Archives for category: Edible presents

There’s still plenty of time to make your nearest and dearest some tasty Christmas presents. At the very least, you should make a batch of spiced nuts – they’re good to take round to parties or anywhere else nibbles are required, and if they don’t make it out of the house (and they are quite hard to part with) you can eat them to sustain you while you wrap presents. It goes without saying that they go well with the drinks you will probably be drinking at this time of year.

Also, they are easy-peasy. For some reason I spend a fortune on similar flavoured, spiced, coated etc. nut products all year round and only actually make my own at Christmas. Just writing that I’m baffled at myself. Because basically, all you do is spread your choice of plain, unsalted, unroasted nuts on a baking tray, mix them with whatever herbs and spices take your fancy, drizzle over a little oil and salt and toast in the oven until golden and delicious. That’s all there is to it. However, I do have a couple of variations that I particularly like and can heartily recommend. They taste far better than anything you can buy in a supermarket aisle.

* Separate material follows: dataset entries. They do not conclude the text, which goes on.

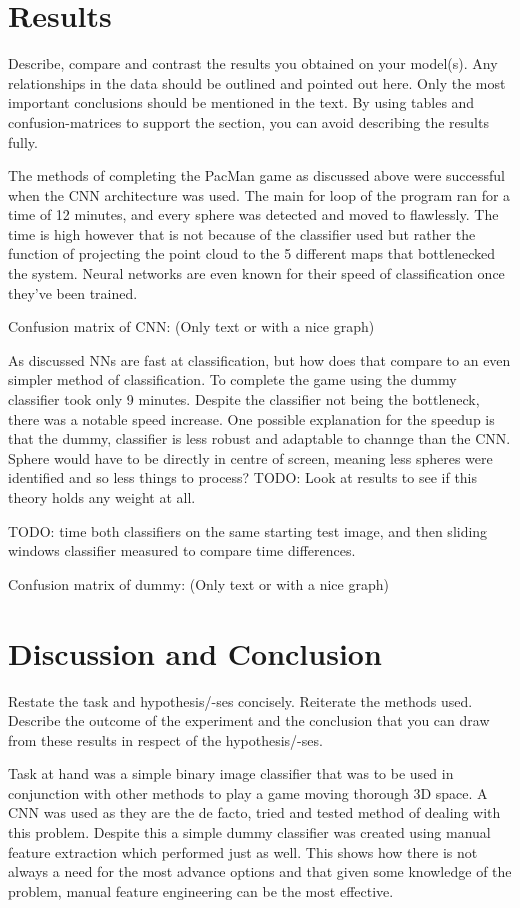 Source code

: \documentclass{article}
\begin{document}
\section{Results}
Describe, compare and contrast the results you obtained on your
model(s). Any relationships in the data should be outlined and pointed
out here. Only the most important conclusions should be mentioned in
the text. By using tables and confusion-matrices to support the section,
you can avoid describing the results fully.

The methods of completing the PacMan game as discussed above were successful when the CNN architecture was used.
The main for loop of the program ran for a time of 12 minutes, and every sphere was detected and moved to flawlessly.
The time is high however that is not because of the classifier used but rather the function of projecting the point cloud to the 5 different maps that bottlenecked the system.
Neural networks are even known for their speed of classification once they've been trained.

Confusion matrix of CNN:
(Only text or with a nice graph)


As discussed NNs are fast at classification, but how does that compare to an even simpler method of classification.
To complete the game using the dummy classifier took only 9 minutes.
Despite the classifier not being the bottleneck, there was a notable speed increase.
One possible explanation for the speedup is that the dummy, classifier is less robust and adaptable to channge than the CNN.
Sphere would have to be directly in centre of screen, meaning less spheres were identified and so less things to process?
TODO: Look at results to see if this theory holds any weight at all.

TODO: time both classifiers on the same starting test image, and then sliding windows classifier measured to compare time differences.


Confusion matrix of dummy:
(Only text or with a nice graph)


\section{Discussion and Conclusion}
Restate the task and hypothesis/-ses concisely.
Reiterate the methods used. Describe the outcome of the experiment
and the conclusion that you can draw from these results in respect of the
hypothesis/-ses.

Task at hand was a simple binary image classifier that was to be used in conjunction with other methods to play a game moving thorough 3D space.
A CNN was used as they are the de facto, tried and tested method of dealing with this problem.
Despite this a simple dummy classifier was created using manual feature extraction which performed just as well.
This shows how there is not always a need for the most advance options and that given some knowledge of the problem, manual feature engineering can be the most effective.

\printbibliography
\end{document}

The first is an Ottolenghi recipe cut out of an old Christmas food edition of the Guardian (along with a particularly great slaw with maple, pecans and cranberries which I have also made often since). I think this might have been the recipe that opened my eyes to the nigella seed. They work so well in this, and that’s before you even get to the honey with the salt, the heat of cayenne pepper with the earthiness of rosemary – completely addictive.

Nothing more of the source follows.